Search through the entries for the word "Nachbedingung" and copy every line that has it.
*** EXTRACTED ENTRIES
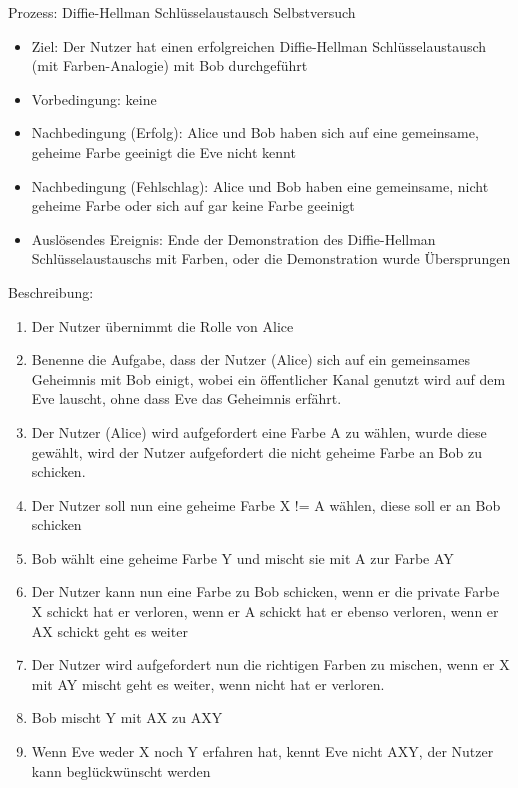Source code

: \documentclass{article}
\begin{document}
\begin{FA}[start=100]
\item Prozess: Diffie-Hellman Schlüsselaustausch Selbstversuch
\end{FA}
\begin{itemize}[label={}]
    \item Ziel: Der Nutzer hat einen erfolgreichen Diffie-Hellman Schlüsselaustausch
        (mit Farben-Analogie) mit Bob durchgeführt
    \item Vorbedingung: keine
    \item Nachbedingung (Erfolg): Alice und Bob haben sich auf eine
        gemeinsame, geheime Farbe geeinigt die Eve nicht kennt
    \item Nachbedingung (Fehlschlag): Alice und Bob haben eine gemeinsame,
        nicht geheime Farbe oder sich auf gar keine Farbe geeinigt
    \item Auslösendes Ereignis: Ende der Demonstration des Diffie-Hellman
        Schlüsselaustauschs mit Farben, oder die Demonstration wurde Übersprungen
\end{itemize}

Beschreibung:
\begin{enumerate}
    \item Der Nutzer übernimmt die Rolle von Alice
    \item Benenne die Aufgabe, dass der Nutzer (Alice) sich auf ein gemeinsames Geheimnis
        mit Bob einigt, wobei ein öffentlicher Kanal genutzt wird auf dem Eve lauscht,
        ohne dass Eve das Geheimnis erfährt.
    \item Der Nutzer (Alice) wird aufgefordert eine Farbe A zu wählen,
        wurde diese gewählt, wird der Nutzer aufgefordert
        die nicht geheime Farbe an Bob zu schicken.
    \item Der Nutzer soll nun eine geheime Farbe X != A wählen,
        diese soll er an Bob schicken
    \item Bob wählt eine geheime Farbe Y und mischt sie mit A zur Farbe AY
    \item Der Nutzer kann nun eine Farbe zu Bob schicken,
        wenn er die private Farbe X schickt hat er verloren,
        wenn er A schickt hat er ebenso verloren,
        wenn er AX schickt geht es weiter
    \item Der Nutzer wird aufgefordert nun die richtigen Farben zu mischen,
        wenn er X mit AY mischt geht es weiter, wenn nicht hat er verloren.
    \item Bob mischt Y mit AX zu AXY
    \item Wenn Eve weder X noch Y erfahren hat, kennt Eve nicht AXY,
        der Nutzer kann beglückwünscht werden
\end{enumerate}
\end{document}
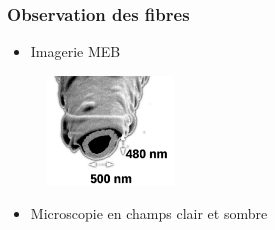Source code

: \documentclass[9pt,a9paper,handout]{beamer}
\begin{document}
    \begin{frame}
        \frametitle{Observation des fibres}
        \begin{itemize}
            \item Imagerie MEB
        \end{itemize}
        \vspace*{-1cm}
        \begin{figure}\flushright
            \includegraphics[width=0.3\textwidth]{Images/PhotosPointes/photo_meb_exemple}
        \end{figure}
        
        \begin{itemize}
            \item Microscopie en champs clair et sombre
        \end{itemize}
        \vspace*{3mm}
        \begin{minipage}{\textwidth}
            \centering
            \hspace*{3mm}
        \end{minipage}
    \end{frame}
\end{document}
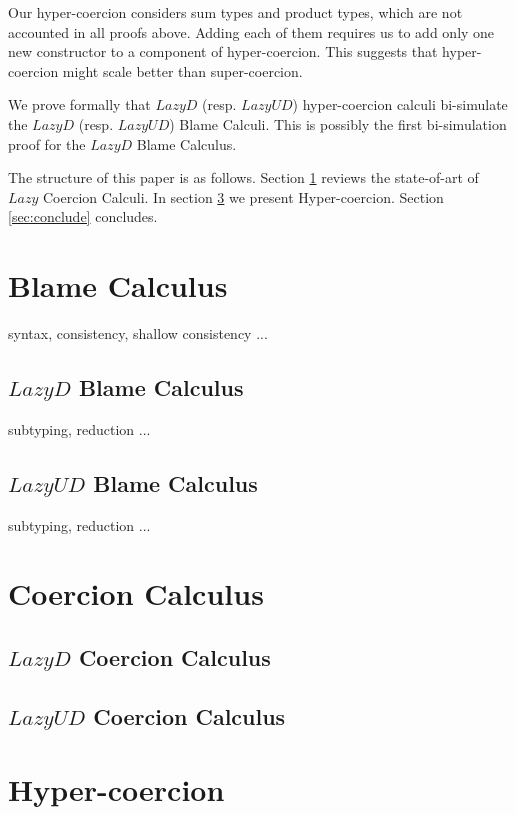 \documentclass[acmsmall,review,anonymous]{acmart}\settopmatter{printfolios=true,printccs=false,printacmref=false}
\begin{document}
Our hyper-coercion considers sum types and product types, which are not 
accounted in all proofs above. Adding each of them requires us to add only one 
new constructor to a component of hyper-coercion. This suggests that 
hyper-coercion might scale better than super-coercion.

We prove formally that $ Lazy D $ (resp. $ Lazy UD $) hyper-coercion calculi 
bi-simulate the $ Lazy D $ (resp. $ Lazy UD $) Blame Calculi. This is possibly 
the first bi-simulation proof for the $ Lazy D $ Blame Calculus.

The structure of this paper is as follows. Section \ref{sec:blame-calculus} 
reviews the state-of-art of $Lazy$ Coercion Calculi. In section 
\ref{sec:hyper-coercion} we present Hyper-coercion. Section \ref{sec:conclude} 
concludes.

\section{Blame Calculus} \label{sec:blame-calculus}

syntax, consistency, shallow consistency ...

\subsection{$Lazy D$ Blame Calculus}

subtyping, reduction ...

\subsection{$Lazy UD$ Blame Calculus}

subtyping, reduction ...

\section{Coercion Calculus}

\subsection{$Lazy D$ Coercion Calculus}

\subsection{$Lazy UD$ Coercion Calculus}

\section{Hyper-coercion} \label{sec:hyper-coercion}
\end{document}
******
* TASK RESULT:
    \item Nachbedingung (Erfolg): Alice und Bob haben sich auf eine
    \item Nachbedingung (Fehlschlag): Alice und Bob haben eine gemeinsame,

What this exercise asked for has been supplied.